**** MATERIAL FOR THE TASK

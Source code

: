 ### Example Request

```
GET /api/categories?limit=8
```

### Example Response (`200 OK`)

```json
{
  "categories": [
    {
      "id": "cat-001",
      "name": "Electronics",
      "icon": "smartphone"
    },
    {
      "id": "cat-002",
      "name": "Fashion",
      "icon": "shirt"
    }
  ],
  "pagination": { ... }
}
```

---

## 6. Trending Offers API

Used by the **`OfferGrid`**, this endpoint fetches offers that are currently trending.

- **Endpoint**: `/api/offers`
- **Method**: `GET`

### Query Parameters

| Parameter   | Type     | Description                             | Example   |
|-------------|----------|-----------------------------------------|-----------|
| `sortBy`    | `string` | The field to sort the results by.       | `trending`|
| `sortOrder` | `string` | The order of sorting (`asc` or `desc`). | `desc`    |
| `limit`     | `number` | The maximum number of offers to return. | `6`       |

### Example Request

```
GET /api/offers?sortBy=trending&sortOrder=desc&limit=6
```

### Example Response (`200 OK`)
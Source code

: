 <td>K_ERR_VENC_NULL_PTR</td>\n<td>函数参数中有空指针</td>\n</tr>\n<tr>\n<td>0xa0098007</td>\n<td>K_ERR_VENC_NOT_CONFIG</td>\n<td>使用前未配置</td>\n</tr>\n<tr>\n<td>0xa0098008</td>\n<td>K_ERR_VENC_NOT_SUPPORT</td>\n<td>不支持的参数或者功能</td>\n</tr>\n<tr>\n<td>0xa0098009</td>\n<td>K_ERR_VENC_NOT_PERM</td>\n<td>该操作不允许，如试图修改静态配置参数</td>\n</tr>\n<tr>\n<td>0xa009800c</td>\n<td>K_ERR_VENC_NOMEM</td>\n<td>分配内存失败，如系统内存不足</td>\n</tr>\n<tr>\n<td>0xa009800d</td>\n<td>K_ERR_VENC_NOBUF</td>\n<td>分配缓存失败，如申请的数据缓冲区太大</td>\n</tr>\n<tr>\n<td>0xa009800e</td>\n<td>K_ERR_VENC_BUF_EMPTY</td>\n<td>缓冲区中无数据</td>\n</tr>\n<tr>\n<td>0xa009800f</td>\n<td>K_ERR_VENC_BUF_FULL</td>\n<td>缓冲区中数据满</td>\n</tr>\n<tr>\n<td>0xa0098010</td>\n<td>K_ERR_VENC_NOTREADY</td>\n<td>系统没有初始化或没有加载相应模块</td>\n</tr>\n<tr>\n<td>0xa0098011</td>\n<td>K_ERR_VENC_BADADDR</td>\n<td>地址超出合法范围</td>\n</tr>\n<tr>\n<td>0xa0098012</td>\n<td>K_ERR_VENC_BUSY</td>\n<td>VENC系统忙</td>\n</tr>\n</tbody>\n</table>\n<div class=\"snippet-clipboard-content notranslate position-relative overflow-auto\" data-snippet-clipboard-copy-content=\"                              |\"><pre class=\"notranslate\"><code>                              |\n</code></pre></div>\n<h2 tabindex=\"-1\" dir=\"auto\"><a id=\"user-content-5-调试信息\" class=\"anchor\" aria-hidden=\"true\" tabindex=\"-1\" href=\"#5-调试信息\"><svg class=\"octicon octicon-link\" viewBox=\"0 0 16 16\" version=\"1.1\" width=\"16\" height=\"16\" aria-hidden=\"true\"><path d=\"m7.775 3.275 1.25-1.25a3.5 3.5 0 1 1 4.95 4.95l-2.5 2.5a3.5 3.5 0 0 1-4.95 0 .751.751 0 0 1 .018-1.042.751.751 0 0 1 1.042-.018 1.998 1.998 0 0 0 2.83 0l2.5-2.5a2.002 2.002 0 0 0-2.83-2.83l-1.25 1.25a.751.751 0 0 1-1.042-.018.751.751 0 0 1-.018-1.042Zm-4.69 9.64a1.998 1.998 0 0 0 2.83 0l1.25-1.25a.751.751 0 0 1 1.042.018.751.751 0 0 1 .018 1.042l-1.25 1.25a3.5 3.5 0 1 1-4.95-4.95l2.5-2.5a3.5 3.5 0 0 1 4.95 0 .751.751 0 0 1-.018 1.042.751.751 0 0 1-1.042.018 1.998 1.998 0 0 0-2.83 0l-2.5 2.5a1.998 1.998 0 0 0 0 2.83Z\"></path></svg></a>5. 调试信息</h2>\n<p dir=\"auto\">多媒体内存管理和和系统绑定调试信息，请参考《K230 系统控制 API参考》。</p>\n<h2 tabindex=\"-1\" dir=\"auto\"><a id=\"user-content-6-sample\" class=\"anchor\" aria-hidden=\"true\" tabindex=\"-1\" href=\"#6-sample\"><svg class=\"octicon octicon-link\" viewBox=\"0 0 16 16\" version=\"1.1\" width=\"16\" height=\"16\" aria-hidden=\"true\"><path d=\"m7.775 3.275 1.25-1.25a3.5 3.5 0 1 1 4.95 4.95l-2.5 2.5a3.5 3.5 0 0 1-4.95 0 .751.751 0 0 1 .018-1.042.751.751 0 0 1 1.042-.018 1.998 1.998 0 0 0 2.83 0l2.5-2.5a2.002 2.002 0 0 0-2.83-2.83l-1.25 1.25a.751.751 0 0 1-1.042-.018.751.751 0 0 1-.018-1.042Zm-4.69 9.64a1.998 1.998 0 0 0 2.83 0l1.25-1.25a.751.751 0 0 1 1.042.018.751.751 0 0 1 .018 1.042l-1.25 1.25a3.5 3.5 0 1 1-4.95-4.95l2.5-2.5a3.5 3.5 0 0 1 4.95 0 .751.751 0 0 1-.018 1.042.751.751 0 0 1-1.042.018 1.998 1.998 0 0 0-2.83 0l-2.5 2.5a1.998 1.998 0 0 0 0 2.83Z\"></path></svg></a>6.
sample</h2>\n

********

Each line that contains the string "limit" should be copied from the data above.

GET /api/categories?limit=8
| `limit`     | `number` | The maximum number of offers to return. | `6`       |
GET /api/offers?sortBy=trending&sortOrder=desc&limit=6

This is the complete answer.